仕方がないので、欧州の出場13ヶ国への訪問を相棒のヨモケンと2人で手分けして済ませ、日本へ一時帰国することに。帰国期間中の4月7日に日本対セルビアの親善試合があったので、東京から大阪に出向いてスタジアムで観戦したが、代表選手たちの不甲斐ない戦いっぷりには正直げんなりした。
日本でビザを入手した後、パリ経由で4月15日にアルジェリアへ。実は前日にアイスランドの氷河で火山が噴火し、ヨーロッパ大陸の北から南へ火山灰が押し寄せていた。首都アルジェ到着後にニュースをチェックすると、シャルル・ド・ゴール空港は閉鎖されたところ。離陸が数時間遅れたらパリで足止めを喰らい、W杯出場32ヶ国踏破は幻に終わっていただろう。危ないところだった。
一大プロジェクトの最終国の大地を踏みしめ、さぞや感慨に浸るかと思いきや、意外と冷静な自分がいた。
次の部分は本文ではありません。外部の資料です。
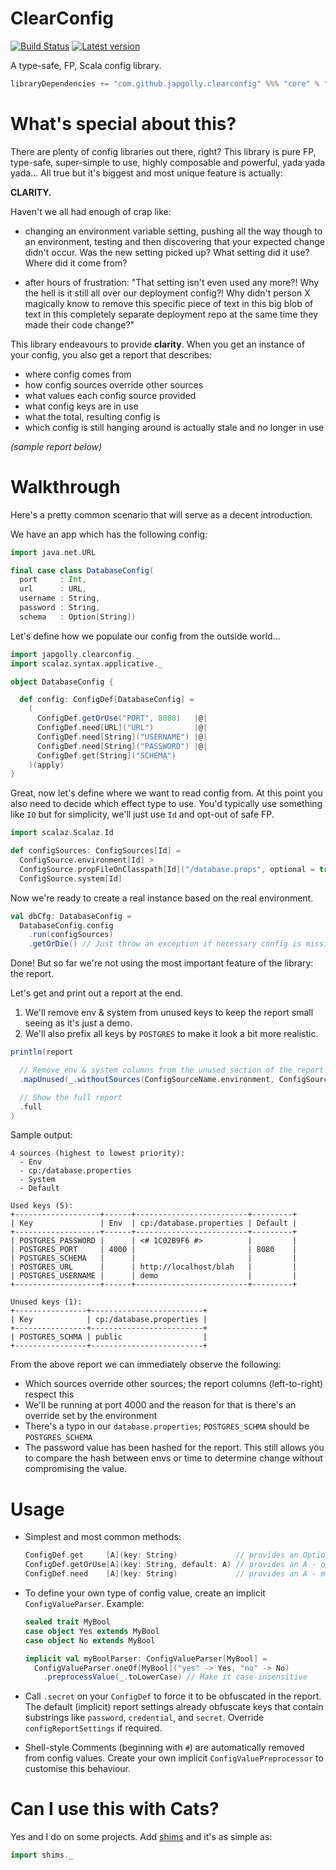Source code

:# ClearConfig
[![Build Status](https://travis-ci.org/japgolly/clear-config.svg?branch=master)](https://travis-ci.org/japgolly/clear-config) [![Latest version](https://index.scala-lang.org/japgolly/clearconfig/core/latest.svg?color=orange)](https://index.scala-lang.org/japgolly/clearconfig/core)

A type-safe, FP, Scala config library.

```scala
libraryDependencies += "com.github.japgolly.clearconfig" %%% "core" % "<ver>"
```

# What's special about this?

There are plenty of config libraries out there, right?
This library is pure FP, type-safe, super-simple to use, highly composable and powerful, yada yada yada...
All true but it's biggest and most unique feature is actually:

**CLARITY.**

Haven't we all had enough of crap like:

* changing an environment variable setting, pushing all the way though to an environment, testing and
  then discovering that your expected change didn't occur. Was the new setting picked up?
  What setting did it use? Where did it come from?

* after hours of frustration: "That setting isn't even used any more?!
  Why the hell is it still all over our deployment config?!
  Why didn't person X magically know to remove this specific piece of text in this big blob of text in this completely
  separate deployment repo at the same time they made their code change?"

This library endeavours to provide **clarity**.
When you get an instance of your config, you also get a report that describes:

* where config comes from
* how config sources override other sources
* what values each config source provided
* what config keys are in use
* what the total, resulting config is
* which config is still hanging around is actually stale and no longer in use

*(sample report below)*

# Walkthrough

Here's a pretty common scenario that will serve as a decent introduction.

We have an app which has the following config:

```scala
import java.net.URL

final case class DatabaseConfig(
  port     : Int,
  url      : URL,
  username : String,
  password : String,
  schema   : Option[String])
```

Let's define how we populate our config from the outside world...

```scala
import japgolly.clearconfig._
import scalaz.syntax.applicative._

object DatabaseConfig {

  def config: ConfigDef[DatabaseConfig] =
    (
      ConfigDef.getOrUse("PORT", 8080)   |@|
      ConfigDef.need[URL]("URL")         |@|
      ConfigDef.need[String]("USERNAME") |@|
      ConfigDef.need[String]("PASSWORD") |@|
      ConfigDef.get[String]("SCHEMA")
    )(apply)
}
```

Great, now let's define where we want to read config from.
At this point you also need to decide which effect type to use.
You'd typically use something like `IO` but for simplicity,
we'll just use `Id` and opt-out of safe FP.

```scala
import scalaz.Scalaz.Id

def configSources: ConfigSources[Id] =
  ConfigSource.environment[Id] >                                             // Highest priority
  ConfigSource.propFileOnClasspath[Id]("/database.props", optional = true) > //
  ConfigSource.system[Id]                                                    // Lowest priority
```

Now we're ready to create a real instance based on the real environment.

```scala
val dbCfg: DatabaseConfig =
  DatabaseConfig.config
    .run(configSources)
    .getOrDie() // Just throw an exception if necessary config is missing
```

Done! But so far we're not using the most important feature of the library: the report.

Let's get and print out a report at the end.

1. We'll remove env & system from unused keys to keep the report small seeing as it's just a demo.
1. We'll also prefix all keys by `POSTGRES` to make it look a bit more realistic.

```scala
println(report

  // Remove env & system columns from the unused section of the report
  .mapUnused(_.withoutSources(ConfigSourceName.environment, ConfigSourceName.system))

  // Show the full report
  .full
)
```

Sample output:

```text
4 sources (highest to lowest priority):
  - Env
  - cp:/database.properties
  - System
  - Default

Used keys (5):
+-------------------+------+-------------------------+---------+
| Key               | Env  | cp:/database.properties | Default |
+-------------------+------+-------------------------+---------+
| POSTGRES_PASSWORD |      | <# 1C02B9F6 #>          |         |
| POSTGRES_PORT     | 4000 |                         | 8080    |
| POSTGRES_SCHEMA   |      |                         |         |
| POSTGRES_URL      |      | http://localhost/blah   |         |
| POSTGRES_USERNAME |      | demo                    |         |
+-------------------+------+-------------------------+---------+

Unused keys (1):
+----------------+-------------------------+
| Key            | cp:/database.properties |
+----------------+-------------------------+
| POSTGRES_SCHMA | public                  |
+----------------+-------------------------+
```

From the above report we can immediately observe the following:

* Which sources override other sources; the report columns (left-to-right) respect this
* We'll be running at port 4000 and the reason for that is there's an override set by the environment
* There's a typo in our `database.properties`; `POSTGRES_SCHMA` should be `POSTGRES_SCHEMA`
* The password value has been hashed for the report. This still allows you to compare the hash between envs or time to determine change without compromising the value.

# Usage

* Simplest and most common methods:

  ```scala
  ConfigDef.get     [A](key: String)             // provides an Option[A] - optional config
  ConfigDef.getOrUse[A](key: String, default: A) // provides an A - optional config with default
  ConfigDef.need    [A](key: String)             // provides an A - mandatory config; error if not provided
  ```

* To define your own type of config value, create an implicit `ConfigValueParser`. Example:

  ```scala
  sealed trait MyBool
  case object Yes extends MyBool
  case object No extends MyBool

  implicit val myBoolParser: ConfigValueParser[MyBool] =
    ConfigValueParser.oneOf[MyBool]("yes" -> Yes, "no" -> No)
      .preprocessValue(_.toLowerCase) // Make it case-insensitive
  ```

* Call `.secret` on your `ConfigDef` to force it to be obfuscated in the report.
  The default (implicit) report settings already obfuscate keys that contain substrings like
  `password`, `credential`, and `secret`. Override `configReportSettings` if required.

* Shell-style Comments (beginning with `#`) are automatically removed from config values.
  Create your own implicit `ConfigValuePreprocessor` to customise this behaviour.

# Can I use this with Cats?

Yes and I do on some projects. Add [shims](https://github.com/djspiewak/shims) and it's as simple as:

```scala
import shims._
```
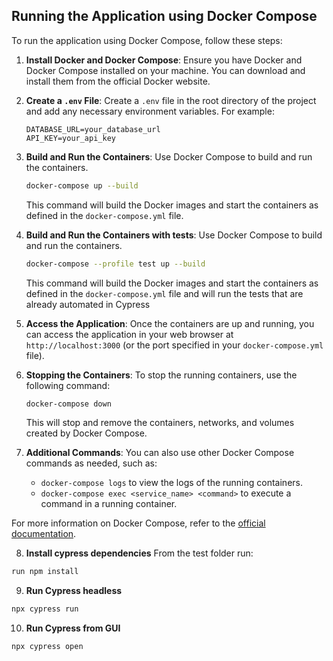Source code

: ## Running the Application using Docker Compose

To run the application using Docker Compose, follow these steps:

1. **Install Docker and Docker Compose**: Ensure you have Docker and Docker Compose installed on your machine. You can download and install them from the official Docker website.

3. **Create a `.env` File**: Create a `.env` file in the root directory of the project and add any necessary environment variables. For example:

   ```env
   DATABASE_URL=your_database_url
   API_KEY=your_api_key
   ```

4. **Build and Run the Containers**: Use Docker Compose to build and run the containers.

   ```sh
   docker-compose up --build
   ```

   This command will build the Docker images and start the containers as defined in the `docker-compose.yml` file.

5. **Build and Run the Containers with tests**: Use Docker Compose to build and run the containers.

   ```sh
   docker-compose --profile test up --build
   ```

   This command will build the Docker images and start the containers as defined in the `docker-compose.yml` file  and will run the tests that are already automated in Cypress 

6. **Access the Application**: Once the containers are up and running, you can access the application in your web browser at `http://localhost:3000` (or the port specified in your `docker-compose.yml` file).

7. **Stopping the Containers**: To stop the running containers, use the following command:

   ```sh
   docker-compose down
   ```

   This will stop and remove the containers, networks, and volumes created by Docker Compose.

8. **Additional Commands**: You can also use other Docker Compose commands as needed, such as:

   - `docker-compose logs` to view the logs of the running containers.
   - `docker-compose exec <service_name> <command>` to execute a command in a running container.

For more information on Docker Compose, refer to the [official documentation](https://docs.docker.com/compose/).

8. **Install cypress dependencies**
From the test folder run:
```sh
run npm install
```
9. **Run Cypress headless**
```sh
npx cypress run
```
10. **Run Cypress from GUI**
```sh
npx cypress open
```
この地もしょせん通過点であり、最終目標である南アW杯を楽しみ尽くして、ようやく達成感に酔いしれることができるのだろう。
アルジェでは街中で検問が行われており、警官が小型の機器を胸元で掲げ、通り過ぎる車にかざしている。スピード測定器かと思い、現地駐在員に尋ねると「あれは爆弾探知機ですよ」。さすがは国家非常事態宣言発令中の国だ。警官が全市民を監視するような物々しい雰囲気は、初めて味わうものだ。
サッカーボールの力で世界に平和を
そんなアルジェでも、平和を感じさせる場面に出会うことができた。世界遺産にも登録されている旧市街カスバを散策していると、少年たちが広場でストリートサッカーをしていた。僕らも仲間に入れてもらい、ボロボロのボールを蹴り合ってゴールに歓声を上げる。言葉が通じなくとも、サッカーで感情を分かち合うことができた。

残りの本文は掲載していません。